El conde y él vuelven a cruzar una mirada cómplice y yo me llevé las manos a la cabeza, a punto de arrancarme los cabellos.

—La reina madre.

—¡La reina madre! —Me cubrí la boca con las manos y estuve a punto de esconder el rostro en el cuello del conde, pero en vez de eso lo aparté de mí de un empujón—. Me habéis manejado como a un instrumento. Lloré su muerte, lamenté su destino y hubiera querido seguirle en su camino al cielo si me hubiesen dejado. ¡Envié emotivas cartas a su familia, como prometida que era! ¡Qué vergüenza, santo Dios… que dolor!

—Lo hubierais hecho igual de haberlo sabido. —Apuntó el condestable—. Tenéis un buen corazón, alteza. Vuestro dolor es genuino y vuestra bondad os…

—Callaos, os lo ruego. —Escupí—. Callaos. No quiero oíros más.

Temían que me enfureciese pero las fuerzas me abandonaron de sopetón. El niño en mi vientre me tiró con él de nuevo al abismo del desvanecimiento y me sujeté del jubón del conde a tiempo para no desplomarme. Las rodillas me vencieron y él me contuvo en un abrazo.

—Marchaos. —Le pidió Juan al condestable y este no tardó ni un segundo en escabullirse fuera.

Oí como sus pasos se alejaban y me sentí asqueada con él, y conmigo misma. Había venido, me había soltado esta pestilente noticia y se había marchado como si nada. Para mí quedaba este dolor y esta herida. Era como un abismo que se había abierto en mi pecho. Como una vieja herida a la que le habían vertido veneno.

—¡Manuela! Ven aquí. —Llamó el conde y mi dama apareció por la puerta del tocador con susto y pasmo.

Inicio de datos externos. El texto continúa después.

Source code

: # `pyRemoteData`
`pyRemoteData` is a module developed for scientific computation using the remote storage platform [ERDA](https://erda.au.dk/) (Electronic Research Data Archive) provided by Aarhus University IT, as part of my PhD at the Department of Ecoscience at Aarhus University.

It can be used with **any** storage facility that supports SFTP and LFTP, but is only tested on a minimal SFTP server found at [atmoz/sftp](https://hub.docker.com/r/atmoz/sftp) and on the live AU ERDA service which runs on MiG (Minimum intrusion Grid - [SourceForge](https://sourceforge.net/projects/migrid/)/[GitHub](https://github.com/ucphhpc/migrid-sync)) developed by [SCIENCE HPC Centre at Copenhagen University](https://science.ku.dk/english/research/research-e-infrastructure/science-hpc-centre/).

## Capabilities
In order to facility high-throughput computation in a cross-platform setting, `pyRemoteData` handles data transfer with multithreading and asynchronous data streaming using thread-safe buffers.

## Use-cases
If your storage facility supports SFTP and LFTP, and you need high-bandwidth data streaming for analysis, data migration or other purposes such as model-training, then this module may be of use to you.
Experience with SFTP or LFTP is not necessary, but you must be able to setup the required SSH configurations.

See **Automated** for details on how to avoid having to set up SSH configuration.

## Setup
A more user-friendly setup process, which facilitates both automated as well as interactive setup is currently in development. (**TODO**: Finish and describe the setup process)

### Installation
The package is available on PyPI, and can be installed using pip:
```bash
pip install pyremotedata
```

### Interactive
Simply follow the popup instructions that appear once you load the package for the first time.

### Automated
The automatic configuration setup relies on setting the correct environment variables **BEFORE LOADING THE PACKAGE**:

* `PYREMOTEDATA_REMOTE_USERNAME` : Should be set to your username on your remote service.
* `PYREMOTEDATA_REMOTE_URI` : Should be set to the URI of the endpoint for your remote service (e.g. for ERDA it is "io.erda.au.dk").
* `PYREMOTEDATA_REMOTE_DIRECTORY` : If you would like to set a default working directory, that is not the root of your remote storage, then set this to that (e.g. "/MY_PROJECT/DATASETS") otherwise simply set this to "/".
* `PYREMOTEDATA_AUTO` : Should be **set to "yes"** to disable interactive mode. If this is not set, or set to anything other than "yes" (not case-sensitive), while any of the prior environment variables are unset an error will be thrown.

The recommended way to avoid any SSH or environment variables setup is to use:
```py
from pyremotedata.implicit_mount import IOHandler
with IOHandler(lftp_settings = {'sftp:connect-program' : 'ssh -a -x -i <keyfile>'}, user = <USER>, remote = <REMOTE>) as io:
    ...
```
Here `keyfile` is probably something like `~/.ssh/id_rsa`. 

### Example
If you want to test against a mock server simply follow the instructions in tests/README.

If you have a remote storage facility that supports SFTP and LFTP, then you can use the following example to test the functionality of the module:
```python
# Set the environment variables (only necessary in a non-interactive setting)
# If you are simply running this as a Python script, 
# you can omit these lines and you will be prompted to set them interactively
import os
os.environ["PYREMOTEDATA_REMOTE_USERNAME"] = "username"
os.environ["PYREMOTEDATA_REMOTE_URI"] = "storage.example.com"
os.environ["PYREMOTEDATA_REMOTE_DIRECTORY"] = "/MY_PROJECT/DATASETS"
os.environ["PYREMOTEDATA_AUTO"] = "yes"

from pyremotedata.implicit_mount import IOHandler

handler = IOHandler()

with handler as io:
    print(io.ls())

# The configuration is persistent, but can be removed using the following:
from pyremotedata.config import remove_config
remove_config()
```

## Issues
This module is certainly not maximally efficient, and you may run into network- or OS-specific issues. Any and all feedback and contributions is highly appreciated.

Se acercó corriendo, y comenzó a abroncar al conde por haberme causado ese estado de debilidad, pero él no intentó defenderse. Me llevaron al dormitorio y Manuela intentó desvestirme para acostarme, expulsando al conde de la estancia pero yo la aparté y contuve al conde dentro, agarrándole por la manga del jubón.

—Perdonadme. —Me dijo mientras se inclinaba a mi lado, arrodillándose en el suelo mientras yo me incorporaba a duras penas en la cama. Sujetó mi mano con las dos suyas. Y rodeó mi muñeca con sus dedos. Yo apreté los dientes con fuerza hasta que me dolieron  las mandíbulas.

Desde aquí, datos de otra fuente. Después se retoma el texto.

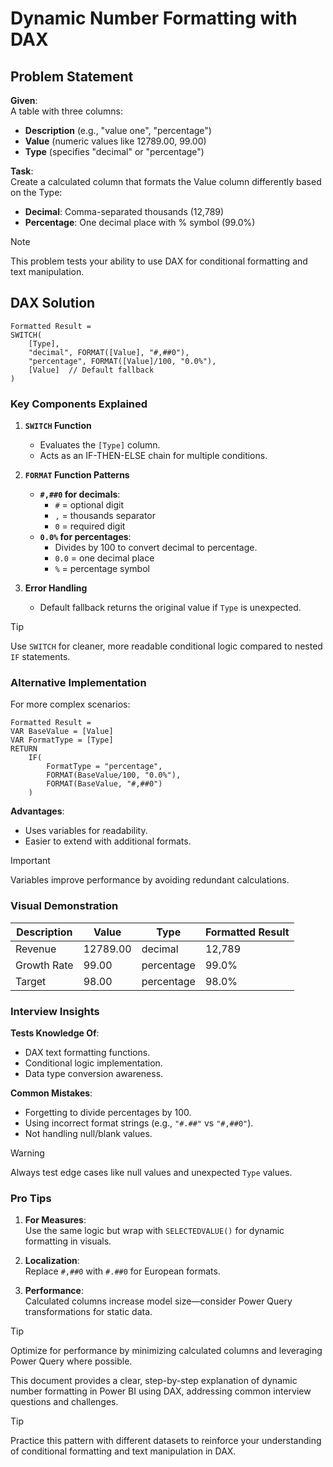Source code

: # **Dynamic Number Formatting with DAX**  

## **Problem Statement**  

**Given**:  
A table with three columns:  
- **Description** (e.g., "value one", "percentage")  
- **Value** (numeric values like 12789.00, 99.00)  
- **Type** (specifies "decimal" or "percentage")  

**Task**:  
Create a calculated column that formats the Value column differently based on the Type:  
- **Decimal**: Comma-separated thousands (12,789)  
- **Percentage**: One decimal place with % symbol (99.0%)  

> [!NOTE]  
> This problem tests your ability to use DAX for conditional formatting and text manipulation.  

## **DAX Solution**  

```dax  
Formatted Result =  
SWITCH(  
    [Type],  
    "decimal", FORMAT([Value], "#,##0"),  
    "percentage", FORMAT([Value]/100, "0.0%"),  
    [Value]  // Default fallback  
)  
```  
### **Key Components Explained**  

1. **`SWITCH` Function**  
   - Evaluates the `[Type]` column.  
   - Acts as an IF-THEN-ELSE chain for multiple conditions.  

2. **`FORMAT` Function Patterns**  
   - **`#,##0` for decimals**:  
     - `#` = optional digit  
     - `,` = thousands separator  
     - `0` = required digit  
   - **`0.0%` for percentages**:  
     - Divides by 100 to convert decimal to percentage.  
     - `0.0` = one decimal place  
     - `%` = percentage symbol  

3. **Error Handling**  
   - Default fallback returns the original value if `Type` is unexpected.  

> [!TIP]  
> Use `SWITCH` for cleaner, more readable conditional logic compared to nested `IF` statements.  

### **Alternative Implementation**  

For more complex scenarios:  
```dax  
Formatted Result =  
VAR BaseValue = [Value]  
VAR FormatType = [Type]  
RETURN  
    IF(  
        FormatType = "percentage",  
        FORMAT(BaseValue/100, "0.0%"),  
        FORMAT(BaseValue, "#,##0")  
    )  
```  

**Advantages**:  
- Uses variables for readability.  
- Easier to extend with additional formats.  

> [!IMPORTANT]  
> Variables improve performance by avoiding redundant calculations.  

### **Visual Demonstration**  

| Description   | Value    | Type      | Formatted Result |  
|---------------|----------|-----------|------------------|  
| Revenue       | 12789.00 | decimal   | 12,789           |  
| Growth Rate   | 99.00    | percentage| 99.0%            |  
| Target        | 98.00    | percentage| 98.0%            |  

### **Interview Insights**  

**Tests Knowledge Of**:  
- DAX text formatting functions.  
- Conditional logic implementation.  
- Data type conversion awareness.  

**Common Mistakes**:  
- Forgetting to divide percentages by 100.  
- Using incorrect format strings (e.g., `"#.##"` vs `"#,##0"`).  
- Not handling null/blank values.  

> [!WARNING]  
> Always test edge cases like null values and unexpected `Type` values.  

### **Pro Tips**  

1. **For Measures**:  
   Use the same logic but wrap with `SELECTEDVALUE()` for dynamic formatting in visuals.  

2. **Localization**:  
   Replace `#,##0` with `#.##0` for European formats.  

3. **Performance**:  
   Calculated columns increase model size—consider Power Query transformations for static data.  

> [!TIP]  
> Optimize for performance by minimizing calculated columns and leveraging Power Query where possible.  

This document provides a clear, step-by-step explanation of dynamic number formatting in Power BI using DAX, addressing common interview questions and challenges.  

> [!TIP]  
> Practice this pattern with different datasets to reinforce your understanding of conditional formatting and text manipulation in DAX.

—No quiero ninguna disculpa. —Atiné a decir—. El condestable tenía razón, es mejor no remover el pasado. No sirve de nada. Es como hundirme un puñal en el vientre y pretender retorcerlo.

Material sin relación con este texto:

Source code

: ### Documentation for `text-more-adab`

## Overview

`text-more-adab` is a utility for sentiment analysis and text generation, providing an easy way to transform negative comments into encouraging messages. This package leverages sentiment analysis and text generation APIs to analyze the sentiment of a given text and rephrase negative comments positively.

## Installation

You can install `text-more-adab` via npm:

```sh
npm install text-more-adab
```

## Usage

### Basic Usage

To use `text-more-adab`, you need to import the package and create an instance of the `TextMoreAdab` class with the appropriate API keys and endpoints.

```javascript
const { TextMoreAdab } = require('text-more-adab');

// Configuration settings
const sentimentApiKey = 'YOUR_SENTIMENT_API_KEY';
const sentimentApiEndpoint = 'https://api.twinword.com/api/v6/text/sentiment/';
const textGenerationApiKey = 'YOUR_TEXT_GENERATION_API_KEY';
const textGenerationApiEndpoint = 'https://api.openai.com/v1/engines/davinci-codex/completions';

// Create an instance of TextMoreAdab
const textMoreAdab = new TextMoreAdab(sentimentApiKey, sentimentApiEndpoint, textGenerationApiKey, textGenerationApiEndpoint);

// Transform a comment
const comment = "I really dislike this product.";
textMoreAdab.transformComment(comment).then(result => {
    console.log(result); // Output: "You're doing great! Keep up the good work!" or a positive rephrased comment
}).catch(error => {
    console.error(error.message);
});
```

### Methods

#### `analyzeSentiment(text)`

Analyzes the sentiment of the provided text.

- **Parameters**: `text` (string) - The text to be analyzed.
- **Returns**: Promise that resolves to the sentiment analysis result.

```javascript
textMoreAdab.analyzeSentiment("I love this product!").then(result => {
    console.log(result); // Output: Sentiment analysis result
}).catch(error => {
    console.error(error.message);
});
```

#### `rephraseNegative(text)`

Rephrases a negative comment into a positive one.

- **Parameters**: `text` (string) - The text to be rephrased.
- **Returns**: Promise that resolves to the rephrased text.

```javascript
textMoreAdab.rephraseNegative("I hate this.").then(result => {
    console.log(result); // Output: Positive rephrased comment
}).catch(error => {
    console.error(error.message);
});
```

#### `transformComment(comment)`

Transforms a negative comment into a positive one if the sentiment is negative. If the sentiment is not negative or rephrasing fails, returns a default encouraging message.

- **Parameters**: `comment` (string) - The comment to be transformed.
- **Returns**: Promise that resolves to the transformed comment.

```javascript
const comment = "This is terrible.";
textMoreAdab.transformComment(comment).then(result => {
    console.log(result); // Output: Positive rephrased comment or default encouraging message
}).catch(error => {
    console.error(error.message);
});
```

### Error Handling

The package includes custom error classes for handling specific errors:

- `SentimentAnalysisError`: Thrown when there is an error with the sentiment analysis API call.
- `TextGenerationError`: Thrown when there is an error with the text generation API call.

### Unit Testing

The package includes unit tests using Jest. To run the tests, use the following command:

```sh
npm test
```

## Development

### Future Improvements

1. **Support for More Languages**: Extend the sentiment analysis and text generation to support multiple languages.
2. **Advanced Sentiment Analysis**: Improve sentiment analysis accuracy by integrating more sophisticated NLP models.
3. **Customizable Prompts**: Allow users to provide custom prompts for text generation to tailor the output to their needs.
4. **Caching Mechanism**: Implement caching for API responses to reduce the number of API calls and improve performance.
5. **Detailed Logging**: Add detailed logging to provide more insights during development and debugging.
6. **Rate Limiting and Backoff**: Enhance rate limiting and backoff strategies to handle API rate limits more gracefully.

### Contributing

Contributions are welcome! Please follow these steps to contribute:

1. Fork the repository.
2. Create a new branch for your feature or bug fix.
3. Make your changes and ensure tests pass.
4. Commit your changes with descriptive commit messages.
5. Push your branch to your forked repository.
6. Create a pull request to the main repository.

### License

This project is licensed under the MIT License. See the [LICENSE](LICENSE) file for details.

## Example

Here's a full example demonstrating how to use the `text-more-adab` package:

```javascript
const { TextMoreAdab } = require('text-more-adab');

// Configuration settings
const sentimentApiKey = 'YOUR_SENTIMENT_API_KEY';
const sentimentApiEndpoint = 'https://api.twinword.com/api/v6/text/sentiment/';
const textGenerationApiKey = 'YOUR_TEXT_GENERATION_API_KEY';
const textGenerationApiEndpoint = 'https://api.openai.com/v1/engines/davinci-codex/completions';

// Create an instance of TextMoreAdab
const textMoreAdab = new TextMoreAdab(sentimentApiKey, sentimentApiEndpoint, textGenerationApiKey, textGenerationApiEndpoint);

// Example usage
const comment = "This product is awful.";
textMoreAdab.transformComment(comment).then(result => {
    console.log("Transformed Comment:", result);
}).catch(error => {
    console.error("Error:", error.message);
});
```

—No digáis eso, mi señora… —Murmuró Manuela mientras me quitaba los zapatos pero yo acerqué al conde y le miré con ojos iracundos.

—¿Sabéis qué es lo que más me duele, conde? Que yo habría hecho lo mismo que hizo mi padre. ¿O no es cierto? ¡Vos lo dijisteis! Lo comprendo, y por eso me duele. No puedo fingir que soy una víctima, si a veces también me gusta disfrazarme de verdugo.